**WHAT YOU ARE ASKED TO DO**
All of the data below should be printed again exactly, pictures excluded.
==============================
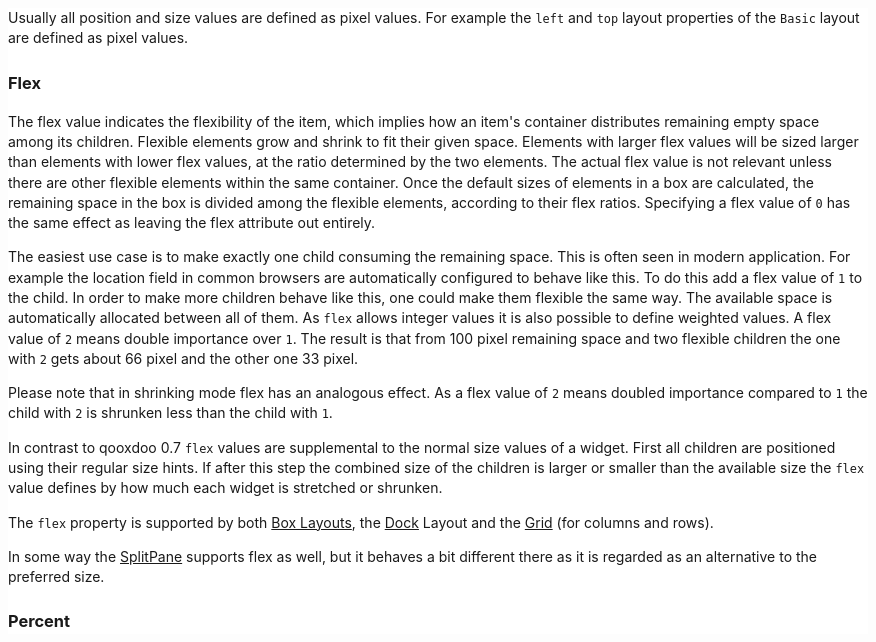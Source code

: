 Usually all position and size values are defined as pixel values. For
example the `left` and `top` layout properties of the `Basic` layout are
defined as pixel values.

### Flex

The flex value indicates the flexibility of the item, which implies how
an item's container distributes remaining empty space among its
children. Flexible elements grow and shrink to fit their given space.
Elements with larger flex values will be sized larger than elements with
lower flex values, at the ratio determined by the two elements. The
actual flex value is not relevant unless there are other flexible
elements within the same container. Once the default sizes of elements
in a box are calculated, the remaining space in the box is divided among
the flexible elements, according to their flex ratios. Specifying a flex
value of `0` has the same effect as leaving the flex attribute out
entirely.

The easiest use case is to make exactly one child consuming the
remaining space. This is often seen in modern application. For example
the location field in common browsers are automatically configured to
behave like this. To do this add a flex value of `1` to the child. In
order to make more children behave like this, one could make them
flexible the same way. The available space is automatically allocated
between all of them. As `flex` allows integer values it is also possible
to define weighted values. A flex value of `2` means double importance
over `1`. The result is that from 100 pixel remaining space and two
flexible children the one with `2` gets about 66 pixel and the other one
33 pixel.

Please note that in shrinking mode flex has an analogous effect. As a
flex value of `2` means doubled importance compared to `1` the child
with `2` is shrunken less than the child with `1`.

In contrast to qooxdoo 0.7 `flex` values are supplemental to the normal
size values of a widget. First all children are positioned using their
regular size hints. If after this step the combined size of the children
is larger or smaller than the available size the `flex` value defines by
how much each widget is stretched or shrunken.

The `flex` property is supported by both [Box
Layouts](http://demo.qooxdoo.org/%{version}/apiviewer/#qx.ui.layout.HBox),
the
[Dock](http://demo.qooxdoo.org/%{version}/apiviewer/#qx.ui.layout.Dock)
Layout and the
[Grid](http://demo.qooxdoo.org/%{version}/apiviewer/#qx.ui.layout.Grid)
(for columns and rows).

In some way the
[SplitPane](http://demo.qooxdoo.org/%{version}/apiviewer/#qx.ui.splitpane)
supports flex as well, but it behaves a bit different there as it is
regarded as an alternative to the preferred size.

### Percent
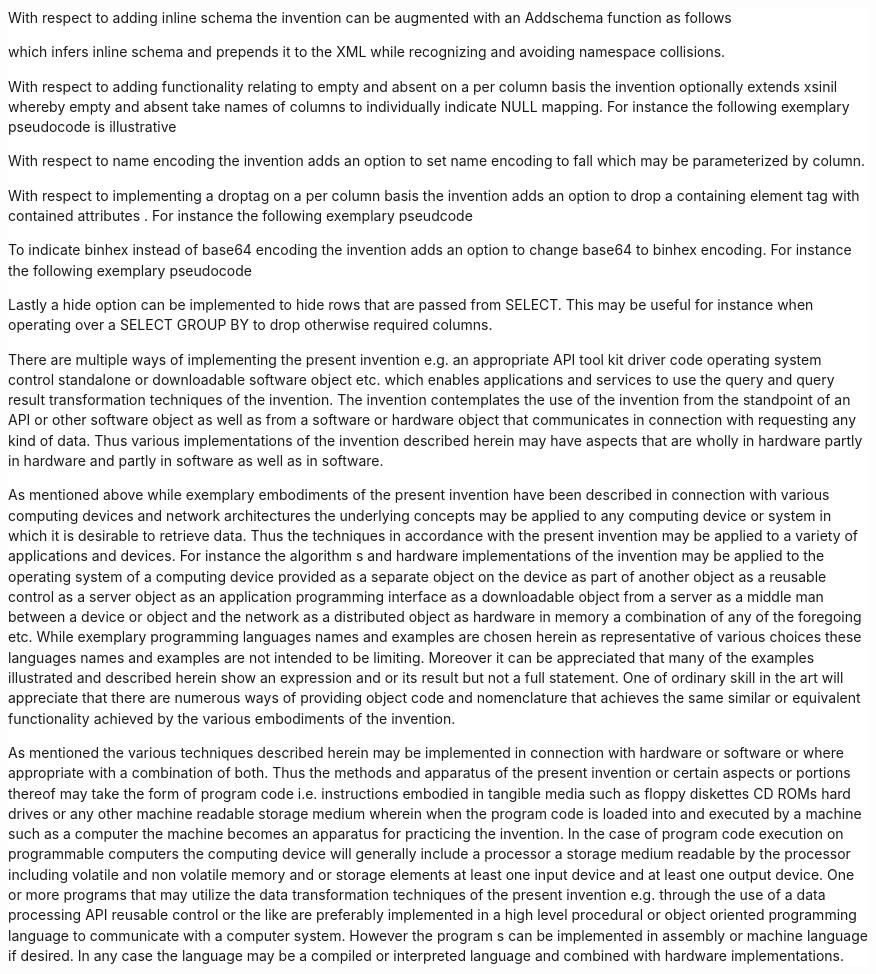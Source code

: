 With respect to adding inline schema the invention can be augmented with an Addschema function as follows 

which infers inline schema and prepends it to the XML while recognizing and avoiding namespace collisions.

With respect to adding functionality relating to empty and absent on a per column basis the invention optionally extends xsinil whereby empty and absent take names of columns to individually indicate NULL mapping. For instance the following exemplary pseudocode is illustrative 

With respect to name encoding the invention adds an option to set name encoding to fall which may be parameterized by column.

With respect to implementing a droptag on a per column basis the invention adds an option to drop a containing element tag with contained attributes . For instance the following exemplary pseudcode 

To indicate binhex instead of base64 encoding the invention adds an option to change base64 to binhex encoding. For instance the following exemplary pseudocode 

Lastly a hide option can be implemented to hide rows that are passed from SELECT. This may be useful for instance when operating over a SELECT GROUP BY to drop otherwise required columns.

There are multiple ways of implementing the present invention e.g. an appropriate API tool kit driver code operating system control standalone or downloadable software object etc. which enables applications and services to use the query and query result transformation techniques of the invention. The invention contemplates the use of the invention from the standpoint of an API or other software object as well as from a software or hardware object that communicates in connection with requesting any kind of data. Thus various implementations of the invention described herein may have aspects that are wholly in hardware partly in hardware and partly in software as well as in software.

As mentioned above while exemplary embodiments of the present invention have been described in connection with various computing devices and network architectures the underlying concepts may be applied to any computing device or system in which it is desirable to retrieve data. Thus the techniques in accordance with the present invention may be applied to a variety of applications and devices. For instance the algorithm s and hardware implementations of the invention may be applied to the operating system of a computing device provided as a separate object on the device as part of another object as a reusable control as a server object as an application programming interface as a downloadable object from a server as a middle man between a device or object and the network as a distributed object as hardware in memory a combination of any of the foregoing etc. While exemplary programming languages names and examples are chosen herein as representative of various choices these languages names and examples are not intended to be limiting. Moreover it can be appreciated that many of the examples illustrated and described herein show an expression and or its result but not a full statement. One of ordinary skill in the art will appreciate that there are numerous ways of providing object code and nomenclature that achieves the same similar or equivalent functionality achieved by the various embodiments of the invention.

As mentioned the various techniques described herein may be implemented in connection with hardware or software or where appropriate with a combination of both. Thus the methods and apparatus of the present invention or certain aspects or portions thereof may take the form of program code i.e. instructions embodied in tangible media such as floppy diskettes CD ROMs hard drives or any other machine readable storage medium wherein when the program code is loaded into and executed by a machine such as a computer the machine becomes an apparatus for practicing the invention. In the case of program code execution on programmable computers the computing device will generally include a processor a storage medium readable by the processor including volatile and non volatile memory and or storage elements at least one input device and at least one output device. One or more programs that may utilize the data transformation techniques of the present invention e.g. through the use of a data processing API reusable control or the like are preferably implemented in a high level procedural or object oriented programming language to communicate with a computer system. However the program s can be implemented in assembly or machine language if desired. In any case the language may be a compiled or interpreted language and combined with hardware implementations.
==============================
**RESULT OF THIS EXERCISE**
Source code

: Usually all position and size values are defined as pixel values. For
example the `left` and `top` layout properties of the `Basic` layout are
defined as pixel values.

### Flex

The flex value indicates the flexibility of the item, which implies how
an item's container distributes remaining empty space among its
children. Flexible elements grow and shrink to fit their given space.
Elements with larger flex values will be sized larger than elements with
lower flex values, at the ratio determined by the two elements. The
actual flex value is not relevant unless there are other flexible
elements within the same container. Once the default sizes of elements
in a box are calculated, the remaining space in the box is divided among
the flexible elements, according to their flex ratios. Specifying a flex
value of `0` has the same effect as leaving the flex attribute out
entirely.

The easiest use case is to make exactly one child consuming the
remaining space. This is often seen in modern application. For example
the location field in common browsers are automatically configured to
behave like this. To do this add a flex value of `1` to the child. In
order to make more children behave like this, one could make them
flexible the same way. The available space is automatically allocated
between all of them. As `flex` allows integer values it is also possible
to define weighted values. A flex value of `2` means double importance
over `1`. The result is that from 100 pixel remaining space and two
flexible children the one with `2` gets about 66 pixel and the other one
33 pixel.

Please note that in shrinking mode flex has an analogous effect. As a
flex value of `2` means doubled importance compared to `1` the child
with `2` is shrunken less than the child with `1`.

In contrast to qooxdoo 0.7 `flex` values are supplemental to the normal
size values of a widget. First all children are positioned using their
regular size hints. If after this step the combined size of the children
is larger or smaller than the available size the `flex` value defines by
how much each widget is stretched or shrunken.

The `flex` property is supported by both [Box
Layouts](http://demo.qooxdoo.org/%{version}/apiviewer/#qx.ui.layout.HBox),
the
[Dock](http://demo.qooxdoo.org/%{version}/apiviewer/#qx.ui.layout.Dock)
Layout and the
[Grid](http://demo.qooxdoo.org/%{version}/apiviewer/#qx.ui.layout.Grid)
(for columns and rows).

In some way the
[SplitPane](http://demo.qooxdoo.org/%{version}/apiviewer/#qx.ui.splitpane)
supports flex as well, but it behaves a bit different there as it is
regarded as an alternative to the preferred size.

### Percent
Source code

: With respect to adding inline schema the invention can be augmented with an Addschema function as follows 

which infers inline schema and prepends it to the XML while recognizing and avoiding namespace collisions.

With respect to adding functionality relating to empty and absent on a per column basis the invention optionally extends xsinil whereby empty and absent take names of columns to individually indicate NULL mapping. For instance the following exemplary pseudocode is illustrative 

With respect to name encoding the invention adds an option to set name encoding to fall which may be parameterized by column.

With respect to implementing a droptag on a per column basis the invention adds an option to drop a containing element tag with contained attributes . For instance the following exemplary pseudcode 

To indicate binhex instead of base64 encoding the invention adds an option to change base64 to binhex encoding. For instance the following exemplary pseudocode 

Lastly a hide option can be implemented to hide rows that are passed from SELECT. This may be useful for instance when operating over a SELECT GROUP BY to drop otherwise required columns.

There are multiple ways of implementing the present invention e.g. an appropriate API tool kit driver code operating system control standalone or downloadable software object etc. which enables applications and services to use the query and query result transformation techniques of the invention. The invention contemplates the use of the invention from the standpoint of an API or other software object as well as from a software or hardware object that communicates in connection with requesting any kind of data. Thus various implementations of the invention described herein may have aspects that are wholly in hardware partly in hardware and partly in software as well as in software.

As mentioned above while exemplary embodiments of the present invention have been described in connection with various computing devices and network architectures the underlying concepts may be applied to any computing device or system in which it is desirable to retrieve data. Thus the techniques in accordance with the present invention may be applied to a variety of applications and devices. For instance the algorithm s and hardware implementations of the invention may be applied to the operating system of a computing device provided as a separate object on the device as part of another object as a reusable control as a server object as an application programming interface as a downloadable object from a server as a middle man between a device or object and the network as a distributed object as hardware in memory a combination of any of the foregoing etc. While exemplary programming languages names and examples are chosen herein as representative of various choices these languages names and examples are not intended to be limiting. Moreover it can be appreciated that many of the examples illustrated and described herein show an expression and or its result but not a full statement. One of ordinary skill in the art will appreciate that there are numerous ways of providing object code and nomenclature that achieves the same similar or equivalent functionality achieved by the various embodiments of the invention.

As mentioned the various techniques described herein may be implemented in connection with hardware or software or where appropriate with a combination of both. Thus the methods and apparatus of the present invention or certain aspects or portions thereof may take the form of program code i.e. instructions embodied in tangible media such as floppy diskettes CD ROMs hard drives or any other machine readable storage medium wherein when the program code is loaded into and executed by a machine such as a computer the machine becomes an apparatus for practicing the invention. In the case of program code execution on programmable computers the computing device will generally include a processor a storage medium readable by the processor including volatile and non volatile memory and or storage elements at least one input device and at least one output device. One or more programs that may utilize the data transformation techniques of the present invention e.g. through the use of a data processing API reusable control or the like are preferably implemented in a high level procedural or object oriented programming language to communicate with a computer system. However the program s can be implemented in assembly or machine language if desired. In any case the language may be a compiled or interpreted language and combined with hardware implementations.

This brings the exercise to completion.